DARLEEN E. PALLETT, Plaintiff, against MICHAEL PALMA and IONA COLLEGE, Defendants. CHRISTINE KRACUNAS, Plaintiff, - against - MICHAEL PALMA and IONA COLLEGE, Defendants.

The opinion of the court was delivered by: BRIEANT


 Brieant, J.

 By motions fully submitted on December 8, 1995, defendant Iona College moved for partial summary judgment as to the Title IX claim of plaintiff Darleen E. Pallett in these consolidated actions, and for summary judgment as to all of the claims of plaintiff Christine Kracunas.

 In opposing the motions, plaintiff Kracunas moved for leave to serve a second amended complaint. That pleading is deemed to have been allowed and served, and the motion is treated as directed against that complaint.


 Plaintiff Darleen E. Pallett filed her lawsuit on January 17, 1995. She was, at relevant times, an undergraduate student at Iona College.
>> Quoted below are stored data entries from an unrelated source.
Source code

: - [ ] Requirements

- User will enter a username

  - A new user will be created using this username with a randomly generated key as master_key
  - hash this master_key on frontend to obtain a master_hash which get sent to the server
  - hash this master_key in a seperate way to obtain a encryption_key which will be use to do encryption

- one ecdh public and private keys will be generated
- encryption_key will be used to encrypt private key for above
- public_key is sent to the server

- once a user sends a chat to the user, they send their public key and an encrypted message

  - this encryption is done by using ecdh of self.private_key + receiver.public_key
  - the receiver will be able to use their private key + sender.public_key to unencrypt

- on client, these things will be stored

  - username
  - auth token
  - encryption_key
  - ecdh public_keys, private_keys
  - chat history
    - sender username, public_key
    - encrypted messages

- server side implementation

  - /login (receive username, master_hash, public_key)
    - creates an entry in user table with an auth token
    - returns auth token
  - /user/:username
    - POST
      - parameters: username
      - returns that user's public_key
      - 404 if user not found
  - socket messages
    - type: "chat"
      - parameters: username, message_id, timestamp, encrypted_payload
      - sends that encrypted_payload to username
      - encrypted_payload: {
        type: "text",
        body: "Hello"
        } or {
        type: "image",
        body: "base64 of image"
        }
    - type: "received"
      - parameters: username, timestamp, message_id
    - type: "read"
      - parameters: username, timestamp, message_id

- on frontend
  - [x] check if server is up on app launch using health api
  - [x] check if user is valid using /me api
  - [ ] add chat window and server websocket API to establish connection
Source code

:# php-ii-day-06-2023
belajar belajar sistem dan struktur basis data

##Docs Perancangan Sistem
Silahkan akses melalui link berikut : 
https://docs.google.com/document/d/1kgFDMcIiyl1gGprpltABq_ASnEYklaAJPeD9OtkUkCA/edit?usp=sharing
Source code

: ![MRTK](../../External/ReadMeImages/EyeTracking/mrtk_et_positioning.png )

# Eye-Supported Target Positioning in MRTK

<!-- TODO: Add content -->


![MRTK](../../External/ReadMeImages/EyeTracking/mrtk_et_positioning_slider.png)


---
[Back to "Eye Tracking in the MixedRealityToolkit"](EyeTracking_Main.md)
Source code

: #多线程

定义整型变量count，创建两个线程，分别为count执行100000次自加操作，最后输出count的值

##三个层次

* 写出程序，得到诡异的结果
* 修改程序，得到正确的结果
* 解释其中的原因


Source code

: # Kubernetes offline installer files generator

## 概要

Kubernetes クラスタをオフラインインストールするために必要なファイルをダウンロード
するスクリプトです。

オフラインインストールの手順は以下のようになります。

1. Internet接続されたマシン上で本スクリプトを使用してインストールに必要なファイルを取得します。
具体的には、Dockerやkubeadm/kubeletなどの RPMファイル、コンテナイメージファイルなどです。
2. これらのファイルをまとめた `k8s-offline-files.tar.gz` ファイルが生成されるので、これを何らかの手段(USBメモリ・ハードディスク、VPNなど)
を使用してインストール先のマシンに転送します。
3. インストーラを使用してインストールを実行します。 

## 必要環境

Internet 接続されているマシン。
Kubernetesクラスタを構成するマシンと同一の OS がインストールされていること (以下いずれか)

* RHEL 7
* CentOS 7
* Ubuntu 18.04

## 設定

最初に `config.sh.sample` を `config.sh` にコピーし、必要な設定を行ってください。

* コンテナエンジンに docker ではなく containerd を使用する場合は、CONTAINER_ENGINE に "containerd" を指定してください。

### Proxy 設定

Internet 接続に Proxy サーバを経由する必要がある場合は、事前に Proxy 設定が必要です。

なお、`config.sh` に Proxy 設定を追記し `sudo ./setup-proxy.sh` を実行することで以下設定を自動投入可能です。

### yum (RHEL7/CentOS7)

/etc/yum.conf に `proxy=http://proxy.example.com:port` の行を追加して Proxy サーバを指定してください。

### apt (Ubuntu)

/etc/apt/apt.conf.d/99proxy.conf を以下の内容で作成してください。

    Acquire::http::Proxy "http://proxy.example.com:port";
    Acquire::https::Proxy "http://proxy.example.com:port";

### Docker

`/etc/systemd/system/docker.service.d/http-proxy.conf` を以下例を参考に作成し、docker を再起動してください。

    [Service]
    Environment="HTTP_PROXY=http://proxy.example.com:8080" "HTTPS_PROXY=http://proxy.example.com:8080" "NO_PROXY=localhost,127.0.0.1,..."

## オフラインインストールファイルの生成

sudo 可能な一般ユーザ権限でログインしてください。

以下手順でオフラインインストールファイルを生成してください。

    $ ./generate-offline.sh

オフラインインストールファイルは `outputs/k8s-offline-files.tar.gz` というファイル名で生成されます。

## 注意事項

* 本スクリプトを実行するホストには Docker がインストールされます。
Plaintiff Christine Kracunas filed her lawsuit on March 9, 1995, and first amended her complaint on March 14, 1995. She was a graduate student at Iona College, studying toward a degree in English, and was at the same time employed in an administrative capacity at the College as Acting Director for Public Relations.

  Defendant Michael Palma, referred to as Professor Palma, is a tenured full time faculty member in the English Department of the School of Arts and Sciences of Iona College. *fn1" Iona College, a prestigious non-profit institution of higher learning founded in Westchester County some 55 years ago, regularly accepts and permits its students to accept the various federal loans and handouts which make applicable to this case the provisions of 20 U.S.C. § 1681 et seq., commonly referred to as Title IX and sustain subject matter jurisdiction in this Court. Both plaintiffs are suing under Title IX and Ms. Kracunas has also sued under Title VII, 42 U.S.C. § 2000e. Supplemental claims have been pleaded under New York law.


 The complaint of Ms. Pallett alleges that on or about May 19, 1994, she was falsely imprisoned and sexually harassed in the office of Professor Palma at an on-campus facility known as English House.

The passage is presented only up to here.